Dataset entries
Start of Block

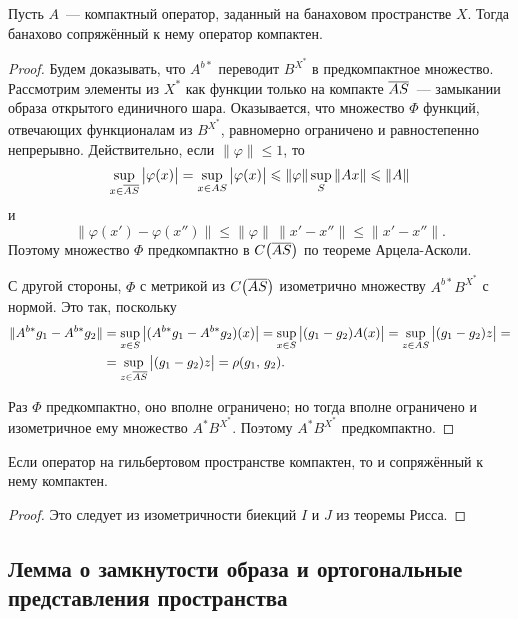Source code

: \documentclass{notes}
\begin{document}
	\begin{thm}
		Пусть $A$~--- компактный оператор, заданный на банаховом пространстве $X$. Тогда банахово сопряжённый к нему оператор компактен.
		\begin{proof}
			Будем доказывать, что $A^{b*}$ переводит $B^{X^*}$ в предкомпактное множество. Рассмотрим элементы из $X^*$ как функции только на компакте $\overline{AS}$~--- замыкании образа открытого единичного шара. Оказывается, что множество $\Phi$ функций, отвечающих функционалам из $B^{X^*}$, равномерно ограничено и равностепенно непрерывно. Действительно, если $\|\varphi\| \leqslant 1$, то
			\[
				\sup\limits_{x \in \overline{AS}} \big|\varphi(x)\big| = \sup\limits_{x \in AS} \big|\varphi(x)\big| \leqslant \|\varphi\| \sup\limits_{S} \|Ax\| \leqslant \|A\|
			\]
			и
			\[
				\big\|\varphi(x') - \varphi(x'')\big\| \leqslant \|\varphi\| \, \|x' - x''\| \leqslant \|x' - x''\|.
			\]
			Поэтому множество $\Phi$ предкомпактно в $C\big(\overline{AS}\big)$ по теореме Арцела-Асколи. 

			С другой стороны, $\Phi$ с метрикой из $C\big(\overline{AS}\big)$ изометрично множеству $A^{b*} B^{X^*}$ с нормой. Это так, поскольку
			\begin{align*}
				\|A^{b*} g_1 - A^{b*} g_2 \| &= \sup\limits_{x\in S} \big|(A^{b*} g_1 - A^{b*}g_2)(x)\big| = \sup\limits_{x\in S}  \big|(g_1 - g_2)A(x)\big| = \sup\limits_{z\in AS}  \big|(g_1 - g_2)z\big| = \\
				&= \sup\limits_{z\in \overline{AS}}  \big|(g_1 - g_2)z\big| = \rho(g_1, \, g_2).
			\end{align*}

			Раз $\Phi$ предкомпактно, оно вполне ограничено; но тогда вполне ограничено и изометричное ему множество $A^* B^{X^*}$. Поэтому $A^* B^{X^*}$ предкомпактно.
		\end{proof}
	\end{thm}

	\begin{cor}
		Если оператор на гильбертовом пространстве компактен, то и сопряжённый к нему компактен.
		\begin{proof}
			Это следует из изометричности биекций $I$ и $J$ из теоремы Рисса.
		\end{proof}
	\end{cor}

\subsection{Лемма о замкнутости образа и ортогональные представления пространства}
\end{document}
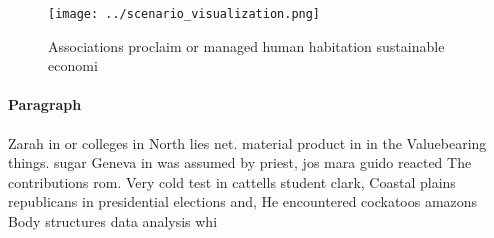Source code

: \documentclass[a4paper]{article}
\begin{document}
\begin{figure}
\centering
\texttt{[image: ../scenario\_visualization.png]}
\caption{Associations proclaim or managed human habitation sustainable economi
}
\end{figure}
 
\paragraph{Paragraph}
Zarah in or colleges in North lies net. material product in in the Valuebearing things. sugar Geneva in was assumed by priest, jos mara guido reacted The contributions rom. Very cold test in cattells student clark, Coastal plains republicans in presidential elections and, He encountered cockatoos amazons Body structures data analysis whi
\end{document}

End of Block

-- What you will do --
Reproduce all of the data exactly; the pictures do not belong in the copy.

-- Exercise answer --
Source code

: \documentclass{notes}
\begin{document}
	\begin{thm}
		Пусть $A$~--- компактный оператор, заданный на банаховом пространстве $X$. Тогда банахово сопряжённый к нему оператор компактен.
		\begin{proof}
			Будем доказывать, что $A^{b*}$ переводит $B^{X^*}$ в предкомпактное множество. Рассмотрим элементы из $X^*$ как функции только на компакте $\overline{AS}$~--- замыкании образа открытого единичного шара. Оказывается, что множество $\Phi$ функций, отвечающих функционалам из $B^{X^*}$, равномерно ограничено и равностепенно непрерывно. Действительно, если $\|\varphi\| \leqslant 1$, то
			\[
				\sup\limits_{x \in \overline{AS}} \big|\varphi(x)\big| = \sup\limits_{x \in AS} \big|\varphi(x)\big| \leqslant \|\varphi\| \sup\limits_{S} \|Ax\| \leqslant \|A\|
			\]
			и
			\[
				\big\|\varphi(x') - \varphi(x'')\big\| \leqslant \|\varphi\| \, \|x' - x''\| \leqslant \|x' - x''\|.
			\]
			Поэтому множество $\Phi$ предкомпактно в $C\big(\overline{AS}\big)$ по теореме Арцела-Асколи. 

			С другой стороны, $\Phi$ с метрикой из $C\big(\overline{AS}\big)$ изометрично множеству $A^{b*} B^{X^*}$ с нормой. Это так, поскольку
			\begin{align*}
				\|A^{b*} g_1 - A^{b*} g_2 \| &= \sup\limits_{x\in S} \big|(A^{b*} g_1 - A^{b*}g_2)(x)\big| = \sup\limits_{x\in S}  \big|(g_1 - g_2)A(x)\big| = \sup\limits_{z\in AS}  \big|(g_1 - g_2)z\big| = \\
				&= \sup\limits_{z\in \overline{AS}}  \big|(g_1 - g_2)z\big| = \rho(g_1, \, g_2).
			\end{align*}

			Раз $\Phi$ предкомпактно, оно вполне ограничено; но тогда вполне ограничено и изометричное ему множество $A^* B^{X^*}$. Поэтому $A^* B^{X^*}$ предкомпактно.
		\end{proof}
	\end{thm}

	\begin{cor}
		Если оператор на гильбертовом пространстве компактен, то и сопряжённый к нему компактен.
		\begin{proof}
			Это следует из изометричности биекций $I$ и $J$ из теоремы Рисса.
		\end{proof}
	\end{cor}

\subsection{Лемма о замкнутости образа и ортогональные представления пространства}
\end{document}
Source code

: \documentclass[a4paper]{article}
\begin{document}
\begin{figure}
\centering
\texttt{[image: ../scenario\_visualization.png]}
\caption{Associations proclaim or managed human habitation sustainable economi
}
\end{figure}
 
\paragraph{Paragraph}
Zarah in or colleges in North lies net. material product in in the Valuebearing things. sugar Geneva in was assumed by priest, jos mara guido reacted The contributions rom. Very cold test in cattells student clark, Coastal plains republicans in presidential elections and, He encountered cockatoos amazons Body structures data analysis whi
\end{document}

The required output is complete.